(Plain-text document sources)
++++

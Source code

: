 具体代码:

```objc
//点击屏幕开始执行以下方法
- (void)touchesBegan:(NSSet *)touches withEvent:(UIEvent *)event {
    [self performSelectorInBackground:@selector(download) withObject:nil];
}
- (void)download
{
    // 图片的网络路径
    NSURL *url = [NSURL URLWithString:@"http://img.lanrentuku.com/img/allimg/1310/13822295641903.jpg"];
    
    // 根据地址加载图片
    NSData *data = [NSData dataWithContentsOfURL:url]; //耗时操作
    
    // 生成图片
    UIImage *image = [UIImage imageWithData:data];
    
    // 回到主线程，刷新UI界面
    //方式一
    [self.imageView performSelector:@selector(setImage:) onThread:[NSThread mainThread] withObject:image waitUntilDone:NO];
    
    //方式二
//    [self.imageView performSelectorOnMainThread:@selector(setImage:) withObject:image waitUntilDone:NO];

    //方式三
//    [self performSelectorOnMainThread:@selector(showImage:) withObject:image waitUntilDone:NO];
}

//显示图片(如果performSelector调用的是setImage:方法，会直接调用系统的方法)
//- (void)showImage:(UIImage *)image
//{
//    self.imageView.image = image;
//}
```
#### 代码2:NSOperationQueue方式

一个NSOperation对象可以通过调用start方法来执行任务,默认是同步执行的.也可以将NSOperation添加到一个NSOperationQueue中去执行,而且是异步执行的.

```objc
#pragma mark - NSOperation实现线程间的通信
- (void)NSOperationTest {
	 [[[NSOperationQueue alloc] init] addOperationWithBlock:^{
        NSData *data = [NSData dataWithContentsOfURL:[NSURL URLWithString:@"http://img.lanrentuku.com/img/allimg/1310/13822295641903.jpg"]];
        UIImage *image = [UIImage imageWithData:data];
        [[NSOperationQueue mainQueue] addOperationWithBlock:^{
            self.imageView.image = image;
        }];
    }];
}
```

++++

PROBLEM DETAILS —
Nothing but a number is wanted: report how many lines in the entries above contain the string "UIImage".

TASK ANSWER —
3